Frances thought of the missing engagement ring. “Did he do time?”
“Yeah. Eighteen months. But he was supposed to be a witness in some federal drug case, so he got paroled early. The Assistant U.S. Attorney in Boston tells me the case fell through because there was a problem with the chain of custody on the drugs, but they’d already struck a deal with this fellow, so they followed through.”
“Government has to live up to its word,” Frances said. She hoped her sarcasm was obvious despite the poor connection.

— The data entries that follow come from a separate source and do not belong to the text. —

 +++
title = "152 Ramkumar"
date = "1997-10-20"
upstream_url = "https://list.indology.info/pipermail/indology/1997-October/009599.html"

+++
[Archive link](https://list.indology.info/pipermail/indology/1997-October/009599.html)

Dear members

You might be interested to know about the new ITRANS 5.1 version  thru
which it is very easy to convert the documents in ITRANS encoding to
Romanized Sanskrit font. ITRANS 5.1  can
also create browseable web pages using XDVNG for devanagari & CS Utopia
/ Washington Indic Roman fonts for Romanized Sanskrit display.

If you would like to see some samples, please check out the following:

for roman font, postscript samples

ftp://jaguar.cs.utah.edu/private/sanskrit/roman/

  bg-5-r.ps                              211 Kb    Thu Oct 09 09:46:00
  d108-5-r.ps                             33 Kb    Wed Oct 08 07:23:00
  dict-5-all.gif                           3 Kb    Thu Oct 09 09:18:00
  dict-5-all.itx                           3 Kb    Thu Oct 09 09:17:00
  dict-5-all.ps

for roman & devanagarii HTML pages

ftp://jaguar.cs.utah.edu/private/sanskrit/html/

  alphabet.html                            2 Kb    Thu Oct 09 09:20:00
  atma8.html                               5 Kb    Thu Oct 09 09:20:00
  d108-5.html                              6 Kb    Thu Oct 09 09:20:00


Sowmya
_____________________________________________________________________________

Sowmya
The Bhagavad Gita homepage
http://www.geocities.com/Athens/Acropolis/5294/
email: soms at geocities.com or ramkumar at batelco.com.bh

Elvis emitted the briefest of chuckles before continuing, “Far as I can tell, he’s been in and out of prison since the age of fifteen. His juvenile record’s got a number of minor offenses, but also two A and Bs and a larceny. Held up a Seven-Eleven. His compatriots were over eighteen, so they took most of the heat. Anyway, I spoke to the owner of the catering company, an operation called Best Laid Plans.” He paused, and she could hear pages turning in the background. “Christine Bridges,” Elvis continued. “She employed this guy part-time. This was his third job with her. She’s had no problems with him, says he’s hardworking and strong enough to carry racks of dishes, which is what she needs. He gets twelve dollars an hour.”